> **WHAT YOU SHOULD DO**: Give the number of lines in this listing that contain the word "begin", and nothing else.

=======

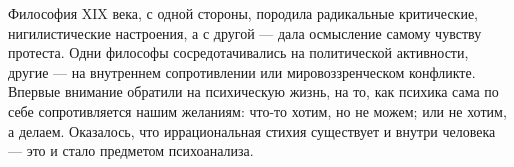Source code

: 
Философия XIX века, с одной стороны, породила радикальные критические, нигилистические настроения, а с другой --- дала осмысление самому чувству протеста. Одни философы сосредотачивались на политической активности, другие --- на внутреннем сопротивлении или мировоззренческом конфликте. Впервые внимание обратили на психическую жизнь, на то, как психика сама по себе сопротивляется нашим желаниям: что-то хотим, но не можем; или не хотим, а делаем. Оказалось, что иррациональная стихия существует и внутри человека --- это и стало предметом психоанализа.

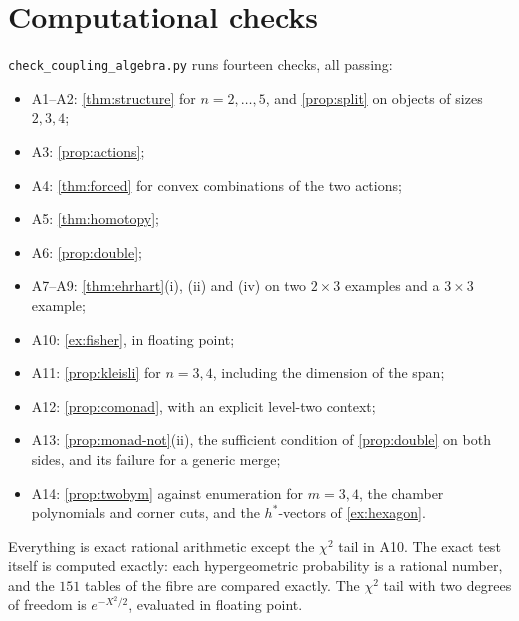 \documentclass[11pt]{article}
\theoremstyle{definition}
\theoremstyle{remark}
\begin{document}
\section{Computational checks}\label{sec:code}

\texttt{check\_coupling\_algebra.py} runs fourteen checks, all passing:
\begin{itemize}[leftmargin=*,nosep]
\item A1--A2: \cref{thm:structure} for $n=2,\dots,5$, and \cref{prop:split} on objects of sizes $2,3,4$;
\item A3: \cref{prop:actions};
\item A4: \cref{thm:forced} for convex combinations of the two actions;
\item A5: \cref{thm:homotopy};
\item A6: \cref{prop:double};
\item A7--A9: \cref{thm:ehrhart}(i), (ii) and (iv) on two $2\times3$ examples and a $3\times3$ example;
\item A10: \cref{ex:fisher}, in floating point;
\item A11: \cref{prop:kleisli} for $n=3,4$, including the dimension of the span;
\item A12: \cref{prop:comonad}, with an explicit level-two context;
\item A13: \cref{prop:monad-not}(ii), the sufficient condition of \cref{prop:double} on both sides, and its failure for a generic merge;
\item A14: \cref{prop:twobym} against enumeration for $m=3,4$, the chamber polynomials and corner cuts, and the $h^*$-vectors of
  \cref{ex:hexagon}.
\end{itemize}
Everything is exact rational arithmetic except the $\chi^2$ tail in A10. The exact test itself is computed exactly: each
hypergeometric probability is a rational number, and the $151$ tables of the fibre are compared exactly. The $\chi^2$ tail with
two degrees of freedom is $e^{-X^2/2}$, evaluated in floating point.
\end{document}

=======

> **TASK OUTPUT**: 2